======== Supplied material ========

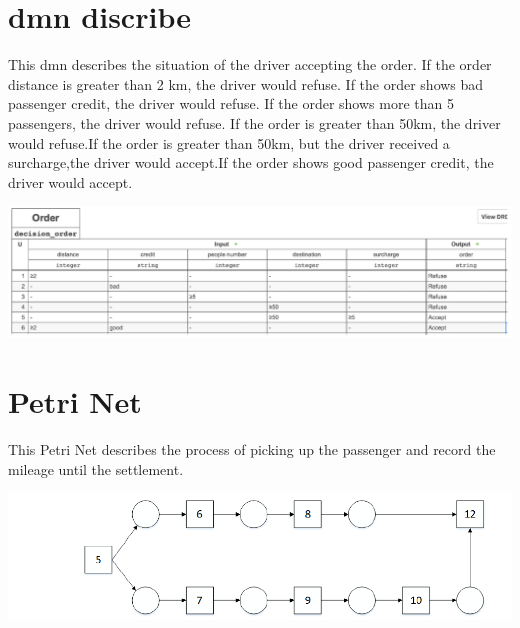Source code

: \documentclass[runningheads]{llncs}
\begin{document}
\section{dmn discribe}
This dmn describes the situation of the driver accepting the order. If the order distance is greater than 2 km, the driver would refuse. If the order shows bad passenger credit, the driver would refuse. If the order shows more than 5 passengers, the driver would refuse. If the order is greater than 50km, the driver would refuse.If the order is greater than 50km, but the driver received a surcharge,the driver would accept.If the order shows good passenger credit, the driver would accept.\\

\centerline{\includegraphics[scale=0.8]{driver_dmn_127.png}}


\section{Petri Net}
This Petri Net describes the process of picking up the passenger and record the mileage until the settlement.\\

\centerline{\includegraphics[scale=0.9]{driver_PN_127.png}}
\end{document}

========

◆ Task prompt
Output nothing but an exact retyping of the material, pictures excluded.

◆ Solution to this task
Source code

: \documentclass[runningheads]{llncs}
\begin{document}
\section{dmn discribe}
This dmn describes the situation of the driver accepting the order. If the order distance is greater than 2 km, the driver would refuse. If the order shows bad passenger credit, the driver would refuse. If the order shows more than 5 passengers, the driver would refuse. If the order is greater than 50km, the driver would refuse.If the order is greater than 50km, but the driver received a surcharge,the driver would accept.If the order shows good passenger credit, the driver would accept.\\

\centerline{\includegraphics[scale=0.8]{driver_dmn_127.png}}


\section{Petri Net}
This Petri Net describes the process of picking up the passenger and record the mileage until the settlement.\\

\centerline{\includegraphics[scale=0.9]{driver_PN_127.png}}
\end{document}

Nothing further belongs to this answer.